After you think about it for a second, the research can be dismissed out of hand. College students, if they want, are allowed to perform experiments like this. Maybe it's important for people to know not to stock their floors with rice cake crumbs if they want to make sure whatever mice may be infesting their house are well fed, but don't enjoy their food. There's nothing inherently wrong with doing that test, just as there's nothing inherently wrong with talking about how the mice ate the Oreo as if it's important (icing first, in case you're wondering).


But when the study is picked up by major media outlets throughout the country, it can do real damage, according to Carl Erickson, director of the University of Texas' Addiction Science Research and Education Center.

"I think that a study like this can be devastating with respect to public understanding of what addiction is and what it's not," Erickson said. "First of all, there's no science behind food being addicting in spite of what general public feels. Reporters often publish this sensationalism trying to get people to think you can be addicted to lingerie, to food, to a cell phone, to the tanning booth."

Medically speaking, "addiction" is never mentioned in the Diagnostic and Statistical Manual of Mental Disorders IV (which is still the most commonly used mental health classification system, after the release of the fifth edition was met with controversy).

"DSM-IV never uses the word addiction. What it does do is describe chemical dependence. Even problem gambling is not called an addiction, it's called compulsive gambling disorder, but there's no doubt there's people who have trouble with gambling," Erickson said. "There's just no reason to call it addiction."

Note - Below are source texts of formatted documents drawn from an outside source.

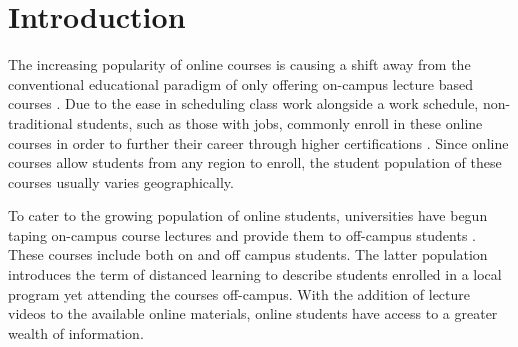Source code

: \documentclass{sig-alternate}
\begin{document}









\section{Introduction}
The increasing popularity of online courses is causing a shift away
from the conventional educational paradigm of only offering on-campus
lecture based courses \cite{BELLER,DOE}.  Due to the ease in
scheduling class work alongside a work schedule, non-traditional
students, such as those with jobs, commonly enroll in these online
courses in order to further their career through higher certifications
\cite{BURGESS}.  Since online courses allow students from any region
to enroll, the student population of these courses usually varies
geographically.

To cater to the growing population of online students, universities
have begun taping on-campus course lectures and provide them to
off-campus students \cite{CVN,SCPD}.  These courses include both
on and off campus students.  The latter population introduces the term
of distanced learning to describe students enrolled in a local program
yet attending the courses off-campus.  With the addition of lecture
videos to the available online materials, online students have access
to a greater wealth of information.
\end{document}
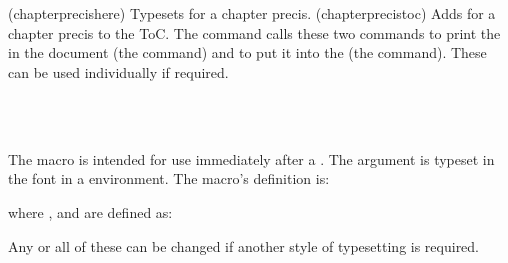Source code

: \begin{syntax}
\cmd{\chapterprecishere} \\
\cmd{\chapterprecistoc} \\
\end{syntax}
\glossary(chapterprecishere)%
  {}%
  {Typesets  for a chapter precis.}
\glossary(chapterprecistoc)%
  {}%
  {Adds  for a chapter precis to the ToC.}
 The \cmd{\chapterprecis} command calls these two commands to print the
  in the document (the \cmd{\chapterprecishere} command) 
 and to put it into the \toc{} (the \cmd{\chapterprecistoc} command). 
 These can be used individually if required.

\begin{syntax}
\cmd{\precisfont} \\
\cmd{\prechapterprecis} \cmd{\postchapterprecis} \\
\end{syntax}
The \cmd{\chapterprecishere} macro is intended for use immediately after 
a \cmd{\chapter}. The  argument is typeset in
the \cmd{\precisfont} font in a  environment. The macro's 
definition is:
\begin{lcode}
\newcommand{\chapterprecishere}[1]{%
  \prechapterprecis #1\postchapterprecis}
\end{lcode}
where \cmd{\prechapterprecis}, \cmd{\postchapterprecis} and \cmd{\precisfont}
are defined as:
\begin{lcode}
\newcommand{\prechapterprecis}{%
  \vspace*{\prechapterprecisshift}%
  \begin{quote}\precisfont}
\newcommand{\postchapterprecis}{\end{quote}}
\newcommand*{\precisfont}{\normalfont\itshape}
\end{lcode}
Any or all of these can be changed if another style of typesetting is required.

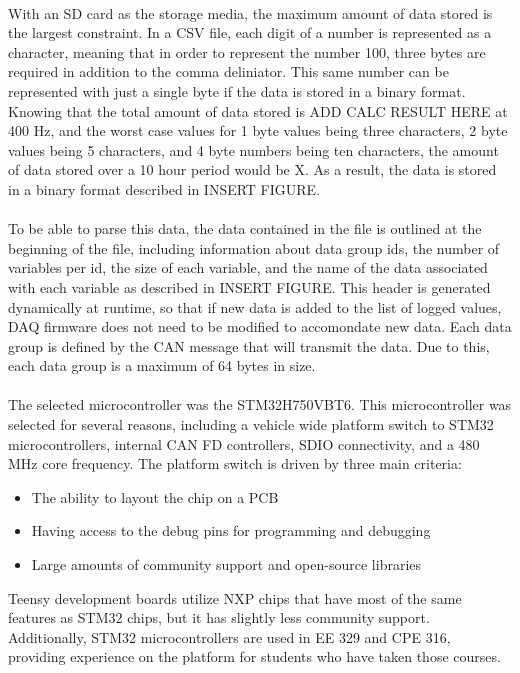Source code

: \paragraph{}
With an SD card as the storage media, the maximum amount of data stored is the largest constraint.
In a CSV file, each digit of a number is represented as a character, meaning that in order to represent the number 100, three bytes are required in addition to the comma deliniator.
This same number can be represented with just a single byte if the data is stored in a binary format.
Knowing that the total amount of data stored is ADD CALC RESULT HERE at 400 Hz, and the worst case values for 1 byte values being three characters, 2 byte values being 5 characters, and 4 byte numbers being ten characters, the amount of data stored over a 10 hour period would be X.
As a result, the data is stored in a binary format described in INSERT FIGURE.

\paragraph{}
To be able to parse this data, the data contained in the file is outlined at the beginning of the file, including information about data group ids, the number of variables per id, the size of each variable, and the name of the data associated with each variable as described in INSERT FIGURE.
This header is generated dynamically at runtime, so that if new data is added to the list of logged values, DAQ firmware does not need to be modified to accomondate new data.
Each data group is defined by the CAN message that will transmit the data.
Due to this, each data group is a maximum of 64 bytes in size.

\paragraph{}
The selected microcontroller was the STM32H750VBT6.
This microcontroller was selected for several reasons, including a vehicle wide platform switch to STM32 microcontrollers, internal CAN FD controllers, SDIO connectivity, and a 480 MHz core frequency.
The platform switch is driven by three main criteria:
\begin{itemize}
	\item The ability to layout the chip on a PCB
	\item Having access to the debug pins for programming and debugging
	\item Large amounts of community support and open-source libraries
\end{itemize}
Teensy development boards utilize NXP chips that have most of the same features as STM32 chips, but it has slightly less community support.
Additionally, STM32 microcontrollers are used in EE 329 and CPE 316, providing experience on the platform for students who have taken those courses.

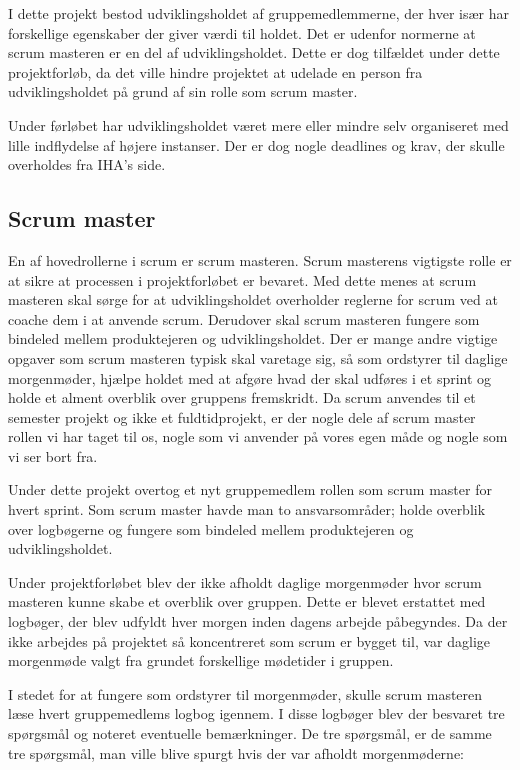 	I dette projekt bestod udviklingsholdet af gruppemedlemmerne, der hver især har forskellige egenskaber der giver værdi til holdet. Det er udenfor normerne at scrum masteren er en del af udviklingsholdet. Dette er dog tilfældet under dette projektforløb, da det ville hindre projektet at udelade en person fra udviklingsholdet på grund af sin rolle som scrum master. \par
	Under førløbet har udviklingsholdet været mere eller mindre selv organiseret med lille indflydelse af højere instanser. Der er dog nogle deadlines og krav, der skulle overholdes fra IHA's side.
	
	
	\subsection{Scrum master}
	En af hovedrollerne i scrum er scrum masteren. Scrum masterens vigtigste rolle er at sikre at processen i projektforløbet er bevaret. Med dette menes at scrum masteren skal sørge for at udviklingsholdet overholder reglerne for scrum ved at coache dem i at anvende scrum. Derudover skal scrum masteren fungere som bindeled mellem produktejeren og udviklingsholdet. Der er mange andre vigtige opgaver som scrum masteren typisk skal varetage sig, så som ordstyrer til daglige morgenmøder, hjælpe holdet med at afgøre hvad der skal udføres i et sprint og holde et alment overblik over gruppens fremskridt. Da scrum anvendes til et semester projekt og ikke et fuldtidprojekt, er der nogle dele af scrum master rollen vi har taget til os, nogle som vi anvender på vores egen måde og nogle som vi ser bort fra. \newline
	
	Under dette projekt overtog et nyt gruppemedlem rollen som scrum master for hvert sprint. Som scrum master havde man to ansvarsområder; holde overblik over logbøgerne og fungere som bindeled mellem produktejeren og udviklingsholdet. \newline
	
	Under projektforløbet blev der ikke afholdt daglige morgenmøder hvor scrum masteren kunne skabe et overblik over gruppen. Dette er blevet erstattet med logbøger, der blev udfyldt hver morgen inden dagens arbejde påbegyndes. Da der ikke arbejdes på projektet så koncentreret som scrum er bygget til, var daglige morgenmøde valgt fra grundet forskellige mødetider i gruppen. \par
	I stedet for at fungere som ordstyrer til morgenmøder, skulle scrum masteren læse hvert gruppemedlems logbog igennem. I disse logbøger blev der besvaret tre spørgsmål og noteret eventuelle bemærkninger. De tre spørgsmål, er de samme tre spørgsmål, man ville blive spurgt hvis der var afholdt morgenmøderne:
	
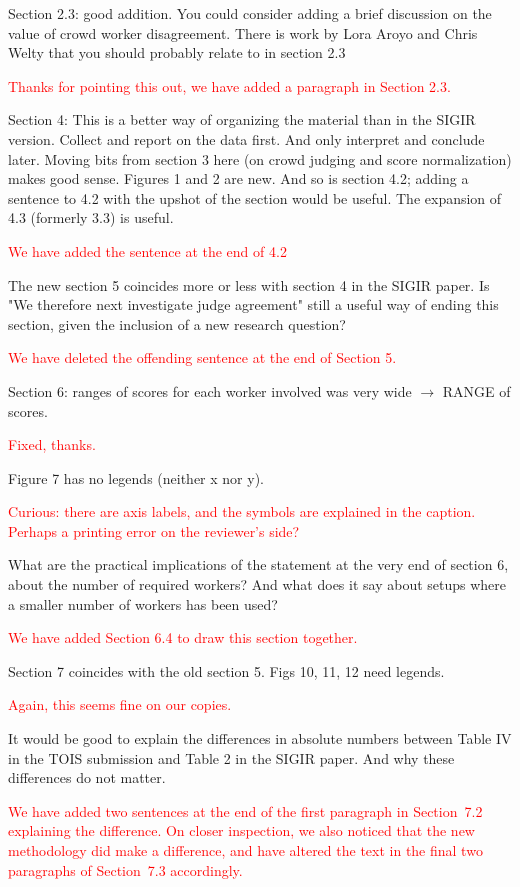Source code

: \documentclass{article}
\newcommand{\comment}[1]{\vspace{1em} \textcolor{red}{{#1}} \vspace{1em}}
\begin{document}
Section 2.3: good addition. You could consider adding a brief
discussion on the value of crowd worker disagreement. There is work
by Lora Aroyo and Chris Welty that you should probably relate to
in section 2.3

\comment {Thanks for pointing this out, we have added a paragraph in Section 2.3.}

Section 4: This is a better way of organizing the material than in
the SIGIR version. Collect and report on the data first. And only
interpret and conclude later. Moving bits from section 3 here (on
crowd judging and score normalization) makes good sense. Figures 1
and 2 are new. And so is section 4.2; adding a sentence to 4.2 with
the upshot of the section would be useful. The expansion of 4.3
(formerly 3.3) is useful.

\comment {We have added the sentence at the end of 4.2}

The new section 5 coincides more  or less with section 4 in the
SIGIR paper. Is "We therefore next investigate judge agreement"
still a useful  way of ending this section, given the inclusion of
a new research question?

\comment {We have deleted the offending sentence at the end of Section 5.}

Section 6:  ranges of scores for each worker involved was very wide
$\rightarrow$ RANGE of scores. 

\comment {Fixed, thanks.}

Figure 7 has no legends (neither x nor y).

\comment {Curious: there are axis labels, and the symbols are explained
in the caption. Perhaps a printing error on the reviewer's side?} 

What are the practical implications of the statement at the very
end of section 6, about the number of required workers? And what
does it say about setups where a smaller number of workers has been
used?

\comment {We have added Section 6.4 to draw this section together.}

Section 7 coincides with the old section 5. 
Figs 10, 11, 12 need legends. 

\comment {Again, this seems fine on our copies.}

It would be good to explain the differences in absolute
numbers between Table IV in the TOIS submission and Table 2 in the
SIGIR paper. And why these differences do not matter.

\comment {We have added two sentences at the end of the first paragraph in Section~7.2 
explaining the difference. On closer inspection, we also noticed that the new methodology did make a
difference, and have altered the text in the final two paragraphs of Section~7.3 accordingly.}
\end{document}
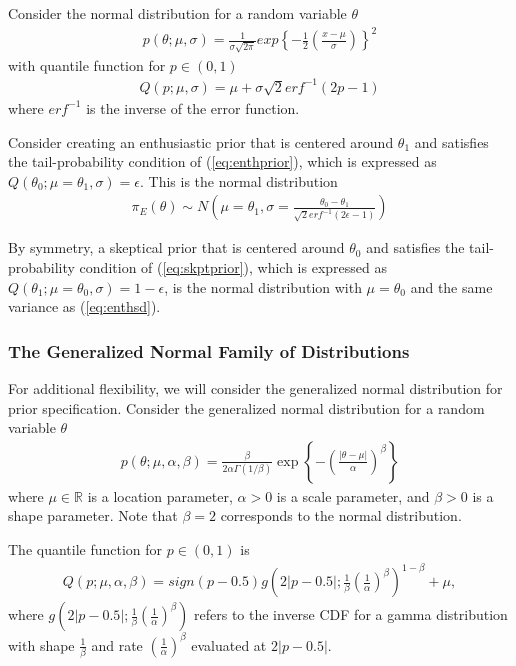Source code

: \documentclass[12pt]{article}
\begin{document}
Consider the normal distribution for a random variable $\theta$
\begin{align}
p(\theta;\mu,\sigma)=\frac{1}{\sigma\sqrt{2\pi}}exp\left\{-\frac{1}{2}\left(\frac{x-\mu}{\sigma}\right)\right\}^2
\end{align}
with quantile function for $p\in(0,1)$
\begin{align}
Q(p;\mu,\sigma)=\mu+\sigma\sqrt{2}erf^{-1}(2p-1)
\end{align}
where $erf^{-1}$ is the inverse of the error function.

Consider creating an enthusiastic prior that is centered around $\theta_1$ and satisfies the tail-probability condition of (\ref{eq:enthprior}), which is expressed as $Q(\theta_0;\mu=\theta_1,\sigma)=\epsilon$. This is the normal distribution 
\begin{align}\label{eq:enthsd}
\pi_E(\theta)\sim N\left(\mu=\theta_1,\sigma=\frac{\theta_0-\theta_1}{\sqrt{2}erf^{-1}(2\epsilon-1)}\right)
\end{align}

By symmetry, a skeptical prior that is centered around $\theta_0$ and satisfies the tail-probability condition of (\ref{eq:skptprior}), which is expressed as $Q(\theta_1;\mu=\theta_0,\sigma)=1-\epsilon$, is the normal distribution with $\mu=\theta_0$ and the same variance as (\ref{eq:enthsd}).

\subsubsection{The Generalized Normal Family of Distributions}
For additional flexibility, we will consider the generalized normal distribution for prior specification. Consider the generalized normal distribution for a random variable $\theta$ 
\begin{align}\label{eq:generalizednormalkernel}
p(\theta;\mu,\alpha,\beta)=\frac{\beta}{2\alpha\Gamma(1/\beta)}\exp\left\{-\left(\frac{|\theta-\mu|}{\alpha}\right)^\beta\right\}
\end{align} where $\mu\in\mathbb{R}$ is a location parameter, $\alpha>0$ is a scale parameter, and $\beta>0$ is a shape parameter. Note that $\beta=2$ corresponds to the normal distribution. 

The quantile function for $p\in (0,1)$ is 
\begin{align}
Q(p;\mu,\alpha,\beta)=sign(p-0.5) g\left(2|p-0.5|;\frac{1}{\beta}\left(\frac{1}{\alpha}\right)^{\beta}\right)^{1-\beta}+\mu,
\end{align}
where $g\left(2|p-0.5|;\frac{1}{\beta}\left(\frac{1}{\alpha}\right)^{\beta}\right)$ refers to the inverse CDF for a gamma distribution with shape $\frac{1}{\beta}$ and rate $(\frac{1}{\alpha})^\beta$ evaluated at $2|p-0.5|$.
\end{document}
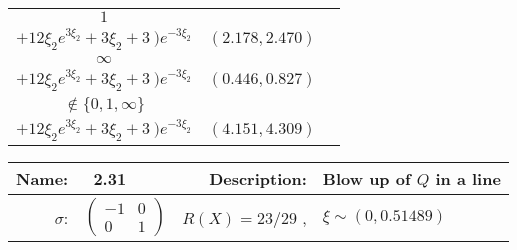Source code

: {\begin{tabularx}{\textwidth}{|c|c|c}
\(1\) & \begin{tabular}{l} \(\frac{1}{3\xi_2^{4}} \cdot
 ( \ (2   \xi_2^{3} - 3   \xi_2 - 3) e^{4   \xi_2} \)   \\ \hspace{2cm} \(+12 \xi_2 e^{3 \xi_2} + 3 \xi_2 + 3 \ ) e^{-3 \xi_2}\) \end{tabular} & \((2.178,2.470)\) \\ \midrule
\(\infty\) & \begin{tabular}{l} \(\frac{1}{3\xi_2^{4}} \cdot
 ( \ (2   \xi_2^{3} - 3   \xi_2 - 3) e^{4   \xi_2} \)   \\ \hspace{2cm} \(+12 \xi_2 e^{3 \xi_2} + 3 \xi_2 + 3 \ ) e^{-3 \xi_2}\) \end{tabular} & \((0.446,0.827)\) \\ \midrule
\(\notin \{0,1,\infty\}\) & \begin{tabular}{l} \(\frac{1}{3\xi_2^{4}} \cdot
 ( \ (2   \xi_2^{3} - 3   \xi_2 - 3) e^{4   \xi_2} \)   \\ \hspace{2cm} \(+12 \xi_2 e^{3 \xi_2} + 3 \xi_2 + 3 \ ) e^{-3 \xi_2}\) \end{tabular} & \((4.151,4.309)\) \\
 \bottomrule
\end{tabularx}
\newpage
%
%
%
%
%
%
%
\begin{tabularx}{\textwidth}{rlrl}
\toprule
\textbf{Name:} & \ 2.31 \hspace{0.3\textwidth} & \textbf{Description:} & Blow up of $Q$ in a line\\
\midrule
\textbf{$\sigma$}: & {\small $\begin{pmatrix} -1 & 0 \\ 0 & 1 \end{pmatrix}$ } & $ R(X) = 23/29$ , & $\xi \sim (0,0.51489)$
\end{tabularx}

}
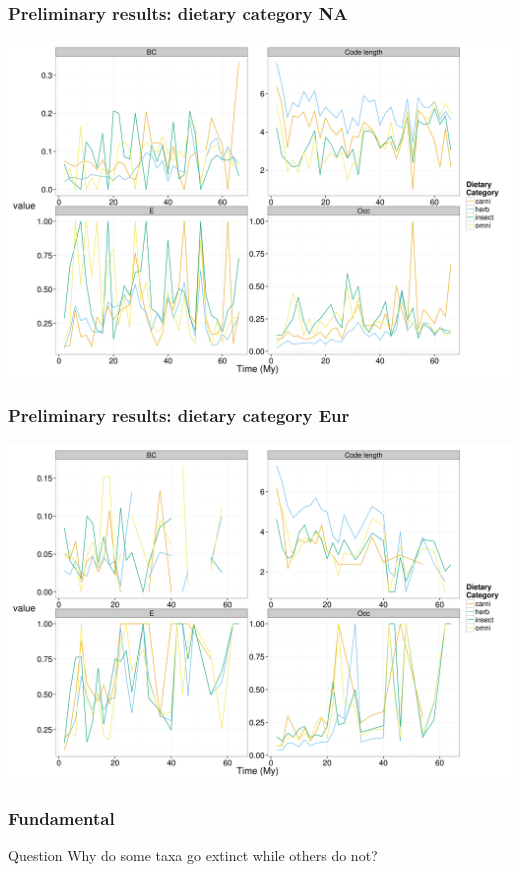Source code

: \documentclass{beamer}
\begin{document}
\begin{frame}
  \frametitle{Preliminary results: dietary category NA}

  \begin{center}
    \includegraphics[height = 0.8\textheight, width = \textwidth, keepaspectratio = true]{figure/na_dt}
  \end{center}
\end{frame}

\begin{frame}
  \frametitle{Preliminary results: dietary category Eur}

  \begin{center}
    \includegraphics[height = 0.8\textheight, width = \textwidth, keepaspectratio = true]{figure/er_dt}
  \end{center}
\end{frame}


\begin{frame}
  \frametitle{Fundamental}

  \begin{alertblock}{Question}
    Why do some taxa go extinct while others do not?
  \end{alertblock}
\end{frame}
\end{document}
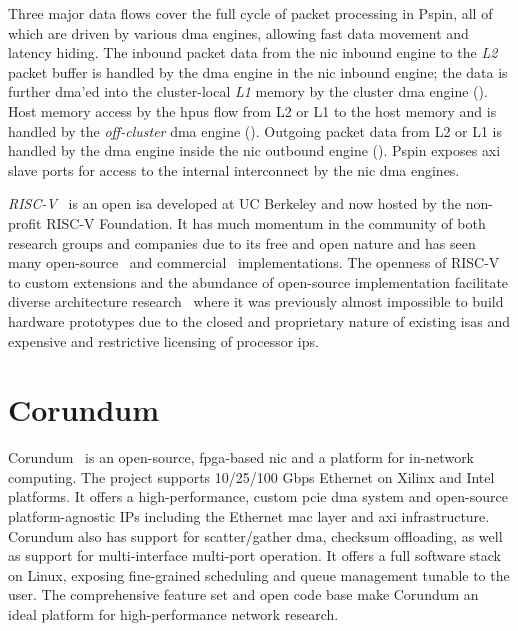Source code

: Three major data flows cover the full cycle of packet processing in P\acs{spin}, all of which are driven by various \ac{dma} engines, allowing fast data movement and latency hiding.  The inbound packet data from the \ac{nic} inbound engine to the \emph{L2} packet buffer is handled by the \ac{dma} engine in the \ac{nic} inbound engine; the data is further \ac{dma}'ed into the cluster-local \emph{L1} memory by the cluster \ac{dma} engine ().  Host memory access by the \ac{hpu}s flow from L2 or L1 to the host memory and is handled by the \emph{off-cluster} \ac{dma} engine ().  Outgoing packet data from L2 or L1 is handled by the \ac{dma} engine inside the \ac{nic} outbound engine ().  P\acs{spin} exposes \ac{axi} slave ports for access to the internal interconnect by the \ac{nic} \ac{dma} engines.

\emph{RISC-V}~\cite{asanovic_instruction_2014, waterman_risc-v_2019} is an open \ac{isa} developed at UC Berkeley and now hosted by the non-profit RISC-V Foundation.  It has much momentum in the community of both research groups and companies due to its free and open nature and has seen many open-source~\cite{zhao_sonicboom_2020, asanovic_rocket_2016, rossi_pulp_2015} and commercial~\cite{t-head_t-head_nodate,sifive_sifive_2022} implementations.  The openness of RISC-V to custom extensions and the abundance of open-source implementation facilitate diverse architecture research~\cite{lee_keystone_2020, shao_simba_2019, genc_gemmini_2019, lin_panic_2020, khazraee_rosebud_2023} where it was previously almost impossible to build hardware prototypes due to the closed and proprietary nature of existing \ac{isa}s and expensive and restrictive licensing of processor \ac{ip}s.

\section{Corundum} \label{sec:background-corundum}

Corundum~\cite{forencich_corundum_2020} is an open-source, \ac{fpga}-based \ac{nic} and a platform for in-network computing.  The project supports 10/25/100 Gbps Ethernet on Xilinx and Intel platforms.  It offers a high-performance, custom \ac{pcie} \ac{dma} system and open-source platform-agnostic IPs including the Ethernet \ac{mac} layer and \ac{axi} infrastructure.  Corundum also has support for scatter/gather \ac{dma}, checksum offloading, as well as support for multi-interface multi-port operation.  It offers a full software stack on Linux, exposing fine-grained scheduling and queue management tunable to the user.  The comprehensive feature set and open code base make Corundum an ideal platform for high-performance network research.


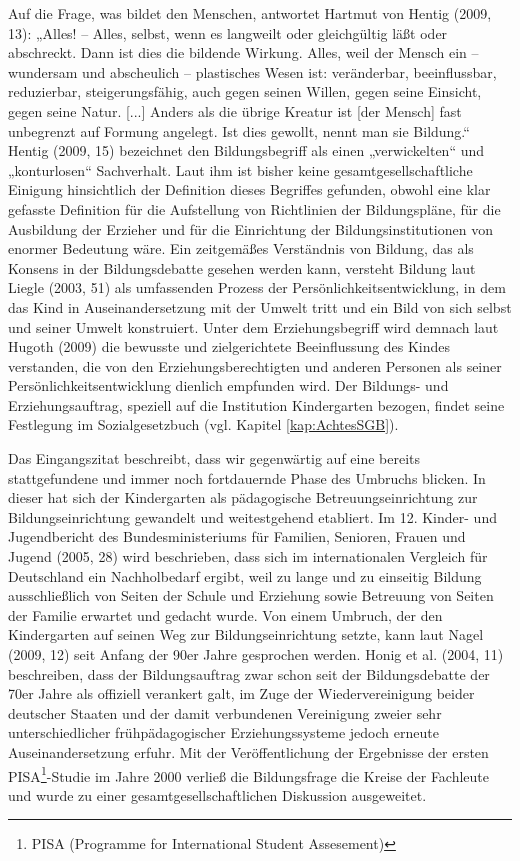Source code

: Auf die Frage, was bildet den Menschen, antwortet Hartmut von Hentig (2009, 13): „Alles! -- Alles, selbst, wenn es langweilt oder gleichgültig läßt oder abschreckt. Dann ist dies die bildende Wirkung. Alles, weil der Mensch ein -- wundersam und abscheulich -- plastisches Wesen ist: veränderbar, be\-einflussbar, reduzierbar, steigerungsfähig, auch gegen seinen Willen, gegen seine Einsicht, gegen seine Natur. [...] Anders als die übrige Kreatur ist [der Mensch] fast unbegrenzt auf Formung angelegt. Ist dies gewollt, nennt man sie Bildung.“ 
Hentig (2009, 15) bezeichnet den Bildungsbegriff als einen „verwickelten“ und „konturlosen“ Sachverhalt. Laut ihm ist bisher keine gesamtgesellschaftliche Einigung hinsichtlich der Definition dieses Begriffes gefunden, obwohl eine klar gefasste Definition für die Aufstellung von Richtlinien der Bildungspläne, für die Ausbildung der Erzieher und für die Einrichtung der Bildungsinstitutionen von enormer Bedeutung wäre. 
Ein zeitgemäßes Verständnis von Bildung, das als Konsens in der Bildungsdebatte gesehen werden kann, versteht Bildung laut Liegle (2003, 51) als umfassenden Prozess der Persönlichkeitsentwicklung, in dem das Kind in Auseinandersetzung mit der Umwelt tritt und ein  Bild von sich selbst und seiner Umwelt konstruiert. Unter dem Erziehungsbegriff wird demnach laut Hugoth (2009) die bewusste und zielgerichtete Beeinflussung des Kindes verstanden, die von den Erziehungsberechtigten und anderen Personen als seiner Persönlichkeitsentwicklung dienlich empfunden wird. Der Bildungs- und Erziehungsauftrag, speziell auf die Institution Kindergarten bezogen, findet seine Festlegung im Sozialgesetzbuch (vgl. Kapitel \ref{kap:AchtesSGB}). 

Das Eingangszitat beschreibt, dass wir gegenwärtig auf eine bereits stattgefundene und immer noch fortdauernde Phase des Umbruchs blicken. In dieser hat sich der Kindergarten als pädagogische Betreuungseinrichtung zur Bildungseinrichtung gewandelt und weitestgehend etabliert. Im 12. Kinder- und Jugendbericht des Bundesministeriums für Familien, Senioren, Frauen und Jugend (2005, 28) wird beschrieben, dass sich im internationalen Vergleich für Deutschland ein Nachholbedarf ergibt, weil zu lange und zu einseitig Bildung ausschließlich von Seiten der Schule und Erziehung sowie Betreuung von Seiten der Familie erwartet und gedacht wurde. Von einem Umbruch, der den Kindergarten auf seinen Weg zur Bildungseinrichtung setzte, kann laut Nagel (2009, 12) seit Anfang der 90er Jahre gesprochen werden. Honig et al. (2004, 11) beschreiben, dass der Bildungsauftrag zwar schon seit der Bildungsdebatte der 70er Jahre als offiziell verankert galt, im Zuge der Wiedervereinigung beider deutscher Staaten und der damit verbundenen Vereinigung zweier sehr unterschiedlicher frühpädagogischer Erziehungssysteme jedoch erneute Auseinandersetzung erfuhr. Mit der Veröffentlichung der Ergebnisse der ersten PISA\footnote{PISA (Programme for International Student Assesement)}-Studie im Jahre 2000 verließ die Bildungsfrage die Kreise der Fachleute und wurde zu einer gesamtgesellschaftlichen Diskussion ausgeweitet.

What then, of the finding that Oreos "activated significantly more neurons than cocaine or morphine?" That claim is like comparing apples and … doing a line. They have different mechanisms of action, and just because something "activates more neurons" doesn't mean it's more addictive. You can stop eating Oreos with no physical symptoms. You can eat a Nilla Wafer instead if you really want to. But you can't go from drinking two handles of vodka a day to drinking orange juice.


"Dependency is essentially when you can't stop using the drug without help," he said. "Preferring Oreos over rice cakes isn't a brain disease."

Of course, the students at Connecticut College aren't solely to blame for all of this. There have been dozens of studies comparing the addictiveness of random things (power! corn syrup!) to cocaine. And Motherboard is guilty, too, although we've tried to avoid saying users develop a chemical dependence to Facebook—at least with a straight face.

It's buzzy and sensational to call things as "addictive as cocaine," and it's a hell of a good way to get your study noticed by news outlets. But addiction researchers are split on how to even define how "addictive" a substance is. That's one of the reasons the word is never classified in DSM-IV.

"Is it how hard a drug grabs people? Is it the percentage who develop a habit? Is it how dangerous it is?" Erickson said.

He's developed his own measure for it: The percentage of people who will develop the disease of dependency, based on the DSM-IV guidelines, if they use a drug. By that measure, if scientists want to make headlines, they should be comparing the addictiveness of that horrific new Chinese Food song or that delicious ramen place on the corner to nicotine, not cocaine.

"According to that, the most chemically addictive is nicotine because one third of people who use it during their lifetime will develop dependency," he said. "For cocaine, it's 20 percent. For heroin, it's 23 percent."

Noted. In that case, debunking bad science is as addicting as a refreshing bite of tomacco.